El estudio suele tropezar con dos escollos: interés y motivación. A menudo, cursamos muchas asignaturas porque así nos lo exige el currículum, sin que comprendamos su utilidad y con una auténtica inversión de esfuerzo en caso de no tener especial facilidad para la materia. Pero todos conocemos, por contraste, la experiencia de perder la noción del tiempo investigando en internet algún asunto que nos apasiona: las horas vuelan. Nada parece cuesta arriba cuando hacemos lo que realmente queremos. Y en ello podemos encontrar la primera ventaja que le lleva el educando adulto al estudiante más joven: cuando estudiar es una elección, cuando es una opción seleccionada en respuesta a nuestras necesidades y deseos, el proceso fluye impulsado precisamente por la sed de conocimiento, movilizado por una búsqueda de satisfacción personal, de crecimiento y de autorrealización.

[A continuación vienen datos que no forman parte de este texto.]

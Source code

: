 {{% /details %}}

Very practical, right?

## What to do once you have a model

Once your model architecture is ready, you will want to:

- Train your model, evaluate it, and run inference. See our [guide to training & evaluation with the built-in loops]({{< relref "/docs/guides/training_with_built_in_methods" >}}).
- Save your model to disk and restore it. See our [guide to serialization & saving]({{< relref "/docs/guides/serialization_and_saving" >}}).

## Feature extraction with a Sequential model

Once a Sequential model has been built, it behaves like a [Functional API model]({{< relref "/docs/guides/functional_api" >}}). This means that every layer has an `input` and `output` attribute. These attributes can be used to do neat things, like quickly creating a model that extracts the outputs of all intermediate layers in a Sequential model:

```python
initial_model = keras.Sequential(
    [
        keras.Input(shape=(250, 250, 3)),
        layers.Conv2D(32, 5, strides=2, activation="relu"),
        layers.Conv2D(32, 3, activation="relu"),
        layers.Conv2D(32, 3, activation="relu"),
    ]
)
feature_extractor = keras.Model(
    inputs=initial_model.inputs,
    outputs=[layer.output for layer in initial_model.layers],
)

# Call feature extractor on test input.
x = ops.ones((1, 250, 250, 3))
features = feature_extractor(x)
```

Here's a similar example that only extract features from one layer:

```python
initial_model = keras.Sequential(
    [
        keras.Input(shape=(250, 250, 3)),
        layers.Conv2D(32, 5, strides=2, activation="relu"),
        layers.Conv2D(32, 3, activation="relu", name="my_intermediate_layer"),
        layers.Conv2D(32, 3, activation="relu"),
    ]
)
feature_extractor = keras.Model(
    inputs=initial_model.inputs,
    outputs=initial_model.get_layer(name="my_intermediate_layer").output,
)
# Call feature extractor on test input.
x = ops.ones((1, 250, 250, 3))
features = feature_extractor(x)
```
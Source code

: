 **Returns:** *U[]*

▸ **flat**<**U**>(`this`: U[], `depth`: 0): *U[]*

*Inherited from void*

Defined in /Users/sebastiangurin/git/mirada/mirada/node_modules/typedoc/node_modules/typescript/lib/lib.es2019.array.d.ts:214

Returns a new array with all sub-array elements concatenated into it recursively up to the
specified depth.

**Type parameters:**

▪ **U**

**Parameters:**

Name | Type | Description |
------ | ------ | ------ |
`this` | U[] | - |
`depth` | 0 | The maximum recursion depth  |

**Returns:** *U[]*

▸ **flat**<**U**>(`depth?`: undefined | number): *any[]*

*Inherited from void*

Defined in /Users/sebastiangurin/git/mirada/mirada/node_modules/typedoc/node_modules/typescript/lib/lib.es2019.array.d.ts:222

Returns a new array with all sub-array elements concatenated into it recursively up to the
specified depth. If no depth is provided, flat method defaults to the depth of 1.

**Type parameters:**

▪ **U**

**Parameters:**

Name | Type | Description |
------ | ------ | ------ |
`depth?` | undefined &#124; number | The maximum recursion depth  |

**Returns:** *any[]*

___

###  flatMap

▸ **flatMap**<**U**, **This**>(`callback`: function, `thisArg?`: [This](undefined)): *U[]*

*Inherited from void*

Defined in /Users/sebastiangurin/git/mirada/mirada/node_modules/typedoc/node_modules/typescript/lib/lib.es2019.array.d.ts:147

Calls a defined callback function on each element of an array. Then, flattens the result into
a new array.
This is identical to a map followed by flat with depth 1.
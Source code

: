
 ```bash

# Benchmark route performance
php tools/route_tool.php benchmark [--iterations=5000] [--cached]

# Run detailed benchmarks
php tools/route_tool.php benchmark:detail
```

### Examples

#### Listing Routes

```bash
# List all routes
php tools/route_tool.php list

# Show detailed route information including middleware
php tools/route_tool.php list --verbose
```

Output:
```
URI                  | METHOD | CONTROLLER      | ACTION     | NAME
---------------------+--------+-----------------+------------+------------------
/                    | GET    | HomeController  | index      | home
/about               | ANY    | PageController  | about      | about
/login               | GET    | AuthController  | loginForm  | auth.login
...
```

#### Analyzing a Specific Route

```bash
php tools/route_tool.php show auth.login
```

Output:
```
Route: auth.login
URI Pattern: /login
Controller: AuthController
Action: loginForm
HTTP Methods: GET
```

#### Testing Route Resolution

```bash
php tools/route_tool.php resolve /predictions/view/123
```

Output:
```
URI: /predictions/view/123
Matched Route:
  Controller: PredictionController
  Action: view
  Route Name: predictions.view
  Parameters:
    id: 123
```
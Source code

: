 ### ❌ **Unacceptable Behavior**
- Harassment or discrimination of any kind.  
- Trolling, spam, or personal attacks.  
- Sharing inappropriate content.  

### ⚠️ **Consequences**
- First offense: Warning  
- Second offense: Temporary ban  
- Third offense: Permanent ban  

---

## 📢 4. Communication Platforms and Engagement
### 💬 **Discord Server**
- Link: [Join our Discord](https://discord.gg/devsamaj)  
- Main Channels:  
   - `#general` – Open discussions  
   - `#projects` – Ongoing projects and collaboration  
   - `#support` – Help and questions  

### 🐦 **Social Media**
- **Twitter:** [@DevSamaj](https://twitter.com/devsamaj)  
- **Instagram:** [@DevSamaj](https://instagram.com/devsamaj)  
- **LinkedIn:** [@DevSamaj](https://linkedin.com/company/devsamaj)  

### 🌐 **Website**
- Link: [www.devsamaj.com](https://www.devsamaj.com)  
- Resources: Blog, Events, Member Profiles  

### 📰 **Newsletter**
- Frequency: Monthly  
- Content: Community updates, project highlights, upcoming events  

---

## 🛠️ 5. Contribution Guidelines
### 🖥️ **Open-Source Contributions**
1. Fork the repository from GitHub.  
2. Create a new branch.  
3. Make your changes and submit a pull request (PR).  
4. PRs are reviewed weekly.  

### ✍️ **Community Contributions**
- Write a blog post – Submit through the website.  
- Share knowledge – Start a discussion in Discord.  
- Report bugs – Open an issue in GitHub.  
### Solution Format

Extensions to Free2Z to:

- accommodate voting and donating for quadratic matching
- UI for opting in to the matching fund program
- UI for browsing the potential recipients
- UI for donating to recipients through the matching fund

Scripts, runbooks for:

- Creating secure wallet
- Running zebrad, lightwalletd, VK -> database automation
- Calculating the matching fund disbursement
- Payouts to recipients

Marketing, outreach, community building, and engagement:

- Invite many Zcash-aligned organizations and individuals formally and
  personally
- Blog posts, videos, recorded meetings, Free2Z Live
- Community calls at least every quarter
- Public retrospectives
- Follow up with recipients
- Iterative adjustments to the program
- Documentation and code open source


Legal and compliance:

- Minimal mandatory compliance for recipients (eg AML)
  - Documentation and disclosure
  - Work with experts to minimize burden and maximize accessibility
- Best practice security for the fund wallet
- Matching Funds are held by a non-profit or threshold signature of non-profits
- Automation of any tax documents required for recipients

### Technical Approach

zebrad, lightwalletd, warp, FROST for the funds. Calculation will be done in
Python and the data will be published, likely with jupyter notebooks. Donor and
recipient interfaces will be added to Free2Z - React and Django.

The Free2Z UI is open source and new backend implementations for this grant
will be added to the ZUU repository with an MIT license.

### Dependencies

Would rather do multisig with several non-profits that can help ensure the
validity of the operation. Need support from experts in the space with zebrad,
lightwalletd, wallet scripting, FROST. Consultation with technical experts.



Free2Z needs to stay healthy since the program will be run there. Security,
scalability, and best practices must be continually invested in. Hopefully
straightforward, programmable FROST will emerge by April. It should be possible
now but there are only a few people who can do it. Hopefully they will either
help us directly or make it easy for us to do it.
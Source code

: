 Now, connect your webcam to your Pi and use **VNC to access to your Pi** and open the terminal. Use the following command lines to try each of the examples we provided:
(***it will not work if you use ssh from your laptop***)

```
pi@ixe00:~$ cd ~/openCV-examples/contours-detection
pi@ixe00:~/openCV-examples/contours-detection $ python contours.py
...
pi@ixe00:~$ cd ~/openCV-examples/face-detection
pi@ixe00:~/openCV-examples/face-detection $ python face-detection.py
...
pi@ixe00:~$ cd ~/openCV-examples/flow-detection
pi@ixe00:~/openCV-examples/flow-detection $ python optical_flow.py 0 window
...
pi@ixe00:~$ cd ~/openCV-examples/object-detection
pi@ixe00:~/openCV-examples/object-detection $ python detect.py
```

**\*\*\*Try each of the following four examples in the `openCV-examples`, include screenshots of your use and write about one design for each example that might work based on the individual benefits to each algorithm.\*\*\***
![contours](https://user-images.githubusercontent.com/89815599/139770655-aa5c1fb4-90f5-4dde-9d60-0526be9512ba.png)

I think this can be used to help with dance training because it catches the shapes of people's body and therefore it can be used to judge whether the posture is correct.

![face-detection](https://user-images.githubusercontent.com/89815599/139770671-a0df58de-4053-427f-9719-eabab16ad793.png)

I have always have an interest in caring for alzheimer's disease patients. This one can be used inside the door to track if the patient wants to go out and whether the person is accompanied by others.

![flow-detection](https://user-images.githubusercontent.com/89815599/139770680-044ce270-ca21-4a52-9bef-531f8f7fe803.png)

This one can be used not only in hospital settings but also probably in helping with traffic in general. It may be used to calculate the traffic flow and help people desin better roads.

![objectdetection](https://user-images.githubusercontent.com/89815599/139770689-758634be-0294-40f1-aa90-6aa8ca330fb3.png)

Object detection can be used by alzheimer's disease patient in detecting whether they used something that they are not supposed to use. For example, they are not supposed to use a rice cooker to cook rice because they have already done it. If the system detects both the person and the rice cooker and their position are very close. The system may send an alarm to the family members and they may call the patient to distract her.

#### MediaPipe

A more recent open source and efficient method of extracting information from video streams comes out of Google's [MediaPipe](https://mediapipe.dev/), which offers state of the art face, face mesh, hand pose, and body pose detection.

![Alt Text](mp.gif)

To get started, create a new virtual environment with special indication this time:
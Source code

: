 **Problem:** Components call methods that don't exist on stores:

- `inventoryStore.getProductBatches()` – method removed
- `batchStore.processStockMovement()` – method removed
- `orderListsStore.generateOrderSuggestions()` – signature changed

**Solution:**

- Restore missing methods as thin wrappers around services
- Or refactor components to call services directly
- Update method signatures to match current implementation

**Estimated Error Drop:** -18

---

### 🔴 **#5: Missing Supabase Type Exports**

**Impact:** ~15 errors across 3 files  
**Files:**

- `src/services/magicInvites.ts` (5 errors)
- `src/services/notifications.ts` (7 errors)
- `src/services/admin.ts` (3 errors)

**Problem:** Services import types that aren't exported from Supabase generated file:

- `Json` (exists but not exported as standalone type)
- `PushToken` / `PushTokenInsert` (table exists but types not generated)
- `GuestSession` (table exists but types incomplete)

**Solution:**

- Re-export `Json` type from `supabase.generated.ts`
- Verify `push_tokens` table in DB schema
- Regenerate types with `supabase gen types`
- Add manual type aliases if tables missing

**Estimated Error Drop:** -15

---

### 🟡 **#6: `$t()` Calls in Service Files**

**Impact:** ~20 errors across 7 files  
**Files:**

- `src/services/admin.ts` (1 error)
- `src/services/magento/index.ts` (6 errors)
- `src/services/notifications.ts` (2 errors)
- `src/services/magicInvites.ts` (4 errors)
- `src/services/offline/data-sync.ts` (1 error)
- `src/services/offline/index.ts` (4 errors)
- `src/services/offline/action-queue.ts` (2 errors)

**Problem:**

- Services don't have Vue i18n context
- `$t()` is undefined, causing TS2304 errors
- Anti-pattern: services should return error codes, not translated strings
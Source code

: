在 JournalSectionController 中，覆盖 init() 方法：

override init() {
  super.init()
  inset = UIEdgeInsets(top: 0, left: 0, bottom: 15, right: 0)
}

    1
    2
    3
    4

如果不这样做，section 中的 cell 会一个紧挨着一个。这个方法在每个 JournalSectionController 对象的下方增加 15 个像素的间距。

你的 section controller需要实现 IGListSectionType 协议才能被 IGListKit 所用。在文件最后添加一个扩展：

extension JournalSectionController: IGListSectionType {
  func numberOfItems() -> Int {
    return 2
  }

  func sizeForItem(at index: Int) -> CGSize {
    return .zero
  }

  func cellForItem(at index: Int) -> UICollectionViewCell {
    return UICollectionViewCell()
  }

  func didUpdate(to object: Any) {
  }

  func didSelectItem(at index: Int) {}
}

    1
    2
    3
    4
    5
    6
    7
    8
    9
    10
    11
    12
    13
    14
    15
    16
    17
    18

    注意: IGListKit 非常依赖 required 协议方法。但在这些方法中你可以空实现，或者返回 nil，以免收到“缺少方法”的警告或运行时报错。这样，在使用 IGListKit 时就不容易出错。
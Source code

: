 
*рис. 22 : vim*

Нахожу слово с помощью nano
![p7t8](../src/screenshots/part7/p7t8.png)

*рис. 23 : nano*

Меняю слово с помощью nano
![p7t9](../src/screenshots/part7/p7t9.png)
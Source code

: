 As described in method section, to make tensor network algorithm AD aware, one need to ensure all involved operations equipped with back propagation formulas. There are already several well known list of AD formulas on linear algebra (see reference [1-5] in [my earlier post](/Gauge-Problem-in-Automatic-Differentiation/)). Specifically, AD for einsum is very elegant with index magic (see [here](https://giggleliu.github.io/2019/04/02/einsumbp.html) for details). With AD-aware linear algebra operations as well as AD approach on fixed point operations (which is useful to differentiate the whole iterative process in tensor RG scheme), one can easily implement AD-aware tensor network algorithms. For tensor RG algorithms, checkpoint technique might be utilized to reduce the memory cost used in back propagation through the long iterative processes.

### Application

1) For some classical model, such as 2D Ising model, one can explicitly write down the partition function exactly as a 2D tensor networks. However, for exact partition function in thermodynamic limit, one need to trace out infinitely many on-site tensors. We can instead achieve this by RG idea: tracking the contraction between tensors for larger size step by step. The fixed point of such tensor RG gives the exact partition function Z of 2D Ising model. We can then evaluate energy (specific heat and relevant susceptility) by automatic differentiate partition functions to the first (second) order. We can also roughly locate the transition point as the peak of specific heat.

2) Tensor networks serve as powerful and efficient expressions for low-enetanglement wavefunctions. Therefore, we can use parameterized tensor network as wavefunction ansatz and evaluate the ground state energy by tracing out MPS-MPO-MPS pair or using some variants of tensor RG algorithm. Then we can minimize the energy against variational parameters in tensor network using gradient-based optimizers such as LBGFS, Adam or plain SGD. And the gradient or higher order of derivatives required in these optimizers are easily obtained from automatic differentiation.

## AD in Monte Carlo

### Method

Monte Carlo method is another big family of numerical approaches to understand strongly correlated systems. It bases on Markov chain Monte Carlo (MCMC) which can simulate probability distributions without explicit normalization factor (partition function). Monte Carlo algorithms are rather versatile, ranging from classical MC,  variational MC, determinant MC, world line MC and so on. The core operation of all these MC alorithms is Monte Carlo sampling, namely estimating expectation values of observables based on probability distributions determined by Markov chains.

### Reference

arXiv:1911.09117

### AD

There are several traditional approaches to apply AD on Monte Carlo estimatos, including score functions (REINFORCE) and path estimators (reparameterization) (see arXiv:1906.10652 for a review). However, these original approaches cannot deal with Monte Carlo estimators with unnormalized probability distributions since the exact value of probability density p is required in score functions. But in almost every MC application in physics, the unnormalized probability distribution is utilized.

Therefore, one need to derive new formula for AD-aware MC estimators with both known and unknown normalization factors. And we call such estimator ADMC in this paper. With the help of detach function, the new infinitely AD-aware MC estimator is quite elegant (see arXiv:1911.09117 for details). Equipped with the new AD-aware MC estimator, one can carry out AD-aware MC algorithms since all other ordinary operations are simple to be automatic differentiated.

Normalmente el adulto, sobre todo en la tercera edad, no ve en el estudio una vía para alcanzar la promoción social ni un requisito a cumplir para obtener una posición laboral, asuntos que con frecuencia ya tiene resueltos. Simplemente, una vez superadas algunas responsabilidades económicas y familiares, recupera cierta cantidad de tiempo libre. Es entonces cuando puede dar curso a sus propias inquietudes.
Lo que sí es cierto, es que el proceso educativo en los adultos requiere tomar en cuenta sus características particulares e involucrar sus experiencias anteriores, presentes y futuras. En este sentido, la andragogía es la ciencia que investiga cómo tiene lugar el aprendizaje a estas edades, con miras a optimizar medios y materiales. En el ámbito andragógico el estudiante comparte con el facilitador la responsabilidad de todo el proceso, desde la planificación hasta la evaluación.
En paralelo, otras ciencias analizan las bases orgánicas del aprendizaje en los adultos. Los estudios de la Red Temática de Investigación Cooperativa sobre Envejecimiento, coordinada por Darío Acuña, por ejemplo, sugieren que la administración de melatonina evita el deterioro cognitivo asociado a la vejez, mientras que Gregg Roman, del Departamento de Biología y Bioquímica de la Universidad de Houston, afirma que dicha hormona está asociada al descenso de la capacidad de formación de recuerdos durante los periodos nocturnos de sueño. La Universidad Maimónides, por su parte, concluyó que la disminución de la GH (hormona del crecimiento) influye en el declive de las funciones cognitivas que tiene lugar en la tercera edad.
En contra de lo que ha afirmado tradicionalmente el popular dicho, loro viejo sí aprende a hablar. El aprendizaje es posible a cualquier edad, y el adulto es capaz de desarrollar estrategias que compensen la disminución de la memoria y de la velocidad de respuesta.